_Your instructions_
Write out every line exactly, from the first line of the records below through the line that contains "### 📦 Implementación".

::: Records for this exercise

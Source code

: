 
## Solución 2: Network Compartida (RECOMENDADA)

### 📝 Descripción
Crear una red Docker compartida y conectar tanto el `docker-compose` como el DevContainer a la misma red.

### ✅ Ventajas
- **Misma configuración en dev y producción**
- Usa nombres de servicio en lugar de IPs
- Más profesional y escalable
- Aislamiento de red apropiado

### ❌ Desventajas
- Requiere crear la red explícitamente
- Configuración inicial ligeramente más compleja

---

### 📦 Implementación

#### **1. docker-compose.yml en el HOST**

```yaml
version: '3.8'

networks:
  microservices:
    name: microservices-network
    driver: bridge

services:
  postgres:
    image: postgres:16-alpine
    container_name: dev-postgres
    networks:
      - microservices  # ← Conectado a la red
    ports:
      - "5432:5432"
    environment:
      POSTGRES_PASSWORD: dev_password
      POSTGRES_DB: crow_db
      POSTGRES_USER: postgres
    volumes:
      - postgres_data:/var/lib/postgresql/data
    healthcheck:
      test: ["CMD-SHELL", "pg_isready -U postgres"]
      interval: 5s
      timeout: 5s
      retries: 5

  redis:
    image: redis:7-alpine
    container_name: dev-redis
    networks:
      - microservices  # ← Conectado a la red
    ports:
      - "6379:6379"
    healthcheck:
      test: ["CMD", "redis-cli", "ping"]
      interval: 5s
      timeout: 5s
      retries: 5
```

::::::

_Reply_
Source code

: 
## Solución 2: Network Compartida (RECOMENDADA)

### 📝 Descripción
Crear una red Docker compartida y conectar tanto el `docker-compose` como el DevContainer a la misma red.

### ✅ Ventajas
- **Misma configuración en dev y producción**
- Usa nombres de servicio en lugar de IPs
- Más profesional y escalable
- Aislamiento de red apropiado

### ❌ Desventajas
- Requiere crear la red explícitamente
- Configuración inicial ligeramente más compleja

---

### 📦 Implementación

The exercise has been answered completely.